About this exercise - If a record contains a picture, leave the picture out and copy everything else exactly.

Data section -
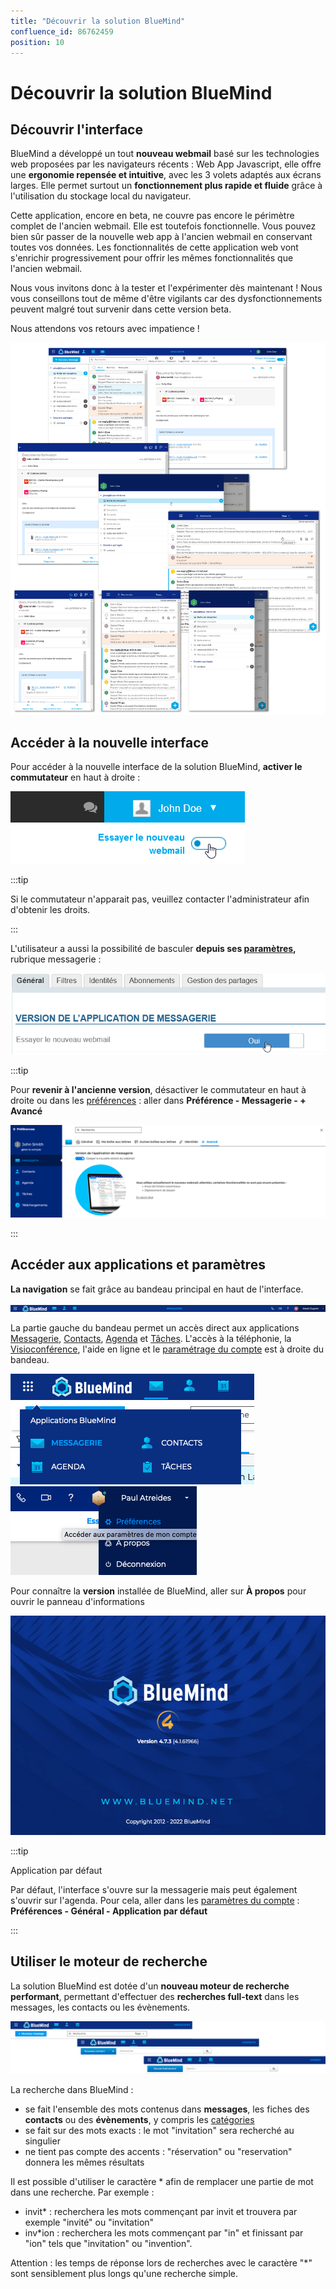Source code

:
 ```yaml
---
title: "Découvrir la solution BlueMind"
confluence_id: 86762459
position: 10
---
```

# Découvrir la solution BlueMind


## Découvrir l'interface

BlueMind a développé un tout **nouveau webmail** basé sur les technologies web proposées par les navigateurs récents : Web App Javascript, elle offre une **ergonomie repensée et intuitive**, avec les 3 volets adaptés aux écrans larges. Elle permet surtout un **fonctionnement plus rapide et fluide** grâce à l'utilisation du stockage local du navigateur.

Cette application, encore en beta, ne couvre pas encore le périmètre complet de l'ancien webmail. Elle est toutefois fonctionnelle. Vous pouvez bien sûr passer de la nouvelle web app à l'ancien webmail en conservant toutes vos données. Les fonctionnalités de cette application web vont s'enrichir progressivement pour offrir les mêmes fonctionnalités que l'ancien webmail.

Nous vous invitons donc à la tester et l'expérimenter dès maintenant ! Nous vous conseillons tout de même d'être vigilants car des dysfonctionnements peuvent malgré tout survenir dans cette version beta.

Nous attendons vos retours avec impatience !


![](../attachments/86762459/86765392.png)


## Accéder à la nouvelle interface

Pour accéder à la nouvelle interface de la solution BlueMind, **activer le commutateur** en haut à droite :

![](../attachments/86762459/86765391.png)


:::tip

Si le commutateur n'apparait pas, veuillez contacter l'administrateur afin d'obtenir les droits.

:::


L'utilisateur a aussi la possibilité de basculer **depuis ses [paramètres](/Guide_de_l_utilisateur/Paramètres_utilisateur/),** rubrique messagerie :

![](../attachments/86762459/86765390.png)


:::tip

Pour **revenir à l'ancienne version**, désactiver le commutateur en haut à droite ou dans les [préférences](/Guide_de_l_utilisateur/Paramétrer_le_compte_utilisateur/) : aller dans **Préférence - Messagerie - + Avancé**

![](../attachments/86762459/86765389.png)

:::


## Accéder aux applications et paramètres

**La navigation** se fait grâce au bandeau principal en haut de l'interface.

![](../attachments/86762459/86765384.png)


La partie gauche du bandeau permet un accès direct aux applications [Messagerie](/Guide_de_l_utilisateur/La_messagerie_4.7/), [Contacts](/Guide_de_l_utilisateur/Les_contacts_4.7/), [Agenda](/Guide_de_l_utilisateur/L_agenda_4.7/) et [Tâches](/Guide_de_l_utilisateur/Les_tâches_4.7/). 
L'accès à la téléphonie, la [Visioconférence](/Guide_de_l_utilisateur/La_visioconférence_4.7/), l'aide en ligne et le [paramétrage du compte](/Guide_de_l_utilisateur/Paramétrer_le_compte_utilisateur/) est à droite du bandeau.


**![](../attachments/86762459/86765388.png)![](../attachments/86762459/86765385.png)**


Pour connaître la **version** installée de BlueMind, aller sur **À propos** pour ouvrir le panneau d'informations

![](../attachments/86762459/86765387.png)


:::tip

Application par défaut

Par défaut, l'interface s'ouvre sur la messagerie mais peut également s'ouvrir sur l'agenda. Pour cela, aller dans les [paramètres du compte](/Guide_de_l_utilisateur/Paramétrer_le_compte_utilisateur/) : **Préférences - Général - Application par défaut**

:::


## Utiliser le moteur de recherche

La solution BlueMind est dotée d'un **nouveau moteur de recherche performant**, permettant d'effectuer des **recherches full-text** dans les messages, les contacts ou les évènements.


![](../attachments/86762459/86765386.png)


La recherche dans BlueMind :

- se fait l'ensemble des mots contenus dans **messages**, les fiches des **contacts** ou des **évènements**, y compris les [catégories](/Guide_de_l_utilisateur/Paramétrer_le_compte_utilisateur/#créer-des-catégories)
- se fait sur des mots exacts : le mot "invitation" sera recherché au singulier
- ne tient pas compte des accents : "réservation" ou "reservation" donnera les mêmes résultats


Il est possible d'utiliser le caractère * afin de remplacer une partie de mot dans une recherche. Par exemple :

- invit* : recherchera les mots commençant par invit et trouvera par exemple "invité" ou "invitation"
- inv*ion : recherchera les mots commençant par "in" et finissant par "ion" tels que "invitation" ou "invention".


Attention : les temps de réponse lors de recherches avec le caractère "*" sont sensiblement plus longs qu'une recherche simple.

Answer space -
Source code

:
 ```yaml
---
title: "Découvrir la solution BlueMind"
confluence_id: 86762459
position: 10
---
```

# Découvrir la solution BlueMind


## Découvrir l'interface

BlueMind a développé un tout **nouveau webmail** basé sur les technologies web proposées par les navigateurs récents : Web App Javascript, elle offre une **ergonomie repensée et intuitive**, avec les 3 volets adaptés aux écrans larges. Elle permet surtout un **fonctionnement plus rapide et fluide** grâce à l'utilisation du stockage local du navigateur.

Cette application, encore en beta, ne couvre pas encore le périmètre complet de l'ancien webmail. Elle est toutefois fonctionnelle. Vous pouvez bien sûr passer de la nouvelle web app à l'ancien webmail en conservant toutes vos données. Les fonctionnalités de cette application web vont s'enrichir progressivement pour offrir les mêmes fonctionnalités que l'ancien webmail.

Nous vous invitons donc à la tester et l'expérimenter dès maintenant ! Nous vous conseillons tout de même d'être vigilants car des dysfonctionnements peuvent malgré tout survenir dans cette version beta.

Nous attendons vos retours avec impatience !


![](../attachments/86762459/86765392.png)


## Accéder à la nouvelle interface

Pour accéder à la nouvelle interface de la solution BlueMind, **activer le commutateur** en haut à droite :

![](../attachments/86762459/86765391.png)


:::tip

Si le commutateur n'apparait pas, veuillez contacter l'administrateur afin d'obtenir les droits.

:::


L'utilisateur a aussi la possibilité de basculer **depuis ses [paramètres](/Guide_de_l_utilisateur/Paramètres_utilisateur/),** rubrique messagerie :

![](../attachments/86762459/86765390.png)


:::tip

Pour **revenir à l'ancienne version**, désactiver le commutateur en haut à droite ou dans les [préférences](/Guide_de_l_utilisateur/Paramétrer_le_compte_utilisateur/) : aller dans **Préférence - Messagerie - + Avancé**

![](../attachments/86762459/86765389.png)

:::


## Accéder aux applications et paramètres

**La navigation** se fait grâce au bandeau principal en haut de l'interface.

![](../attachments/86762459/86765384.png)


La partie gauche du bandeau permet un accès direct aux applications [Messagerie](/Guide_de_l_utilisateur/La_messagerie_4.7/), [Contacts](/Guide_de_l_utilisateur/Les_contacts_4.7/), [Agenda](/Guide_de_l_utilisateur/L_agenda_4.7/) et [Tâches](/Guide_de_l_utilisateur/Les_tâches_4.7/). 
L'accès à la téléphonie, la [Visioconférence](/Guide_de_l_utilisateur/La_visioconférence_4.7/), l'aide en ligne et le [paramétrage du compte](/Guide_de_l_utilisateur/Paramétrer_le_compte_utilisateur/) est à droite du bandeau.


**![](../attachments/86762459/86765388.png)![](../attachments/86762459/86765385.png)**


Pour connaître la **version** installée de BlueMind, aller sur **À propos** pour ouvrir le panneau d'informations

![](../attachments/86762459/86765387.png)


:::tip

Application par défaut

Par défaut, l'interface s'ouvre sur la messagerie mais peut également s'ouvrir sur l'agenda. Pour cela, aller dans les [paramètres du compte](/Guide_de_l_utilisateur/Paramétrer_le_compte_utilisateur/) : **Préférences - Général - Application par défaut**

:::


## Utiliser le moteur de recherche

La solution BlueMind est dotée d'un **nouveau moteur de recherche performant**, permettant d'effectuer des **recherches full-text** dans les messages, les contacts ou les évènements.


![](../attachments/86762459/86765386.png)


La recherche dans BlueMind :

- se fait l'ensemble des mots contenus dans **messages**, les fiches des **contacts** ou des **évènements**, y compris les [catégories](/Guide_de_l_utilisateur/Paramétrer_le_compte_utilisateur/#créer-des-catégories)
- se fait sur des mots exacts : le mot "invitation" sera recherché au singulier
- ne tient pas compte des accents : "réservation" ou "reservation" donnera les mêmes résultats


Il est possible d'utiliser le caractère * afin de remplacer une partie de mot dans une recherche. Par exemple :

- invit* : recherchera les mots commençant par invit et trouvera par exemple "invité" ou "invitation"
- inv*ion : recherchera les mots commençant par "in" et finissant par "ion" tels que "invitation" ou "invention".


Attention : les temps de réponse lors de recherches avec le caractère "*" sont sensiblement plus longs qu'une recherche simple.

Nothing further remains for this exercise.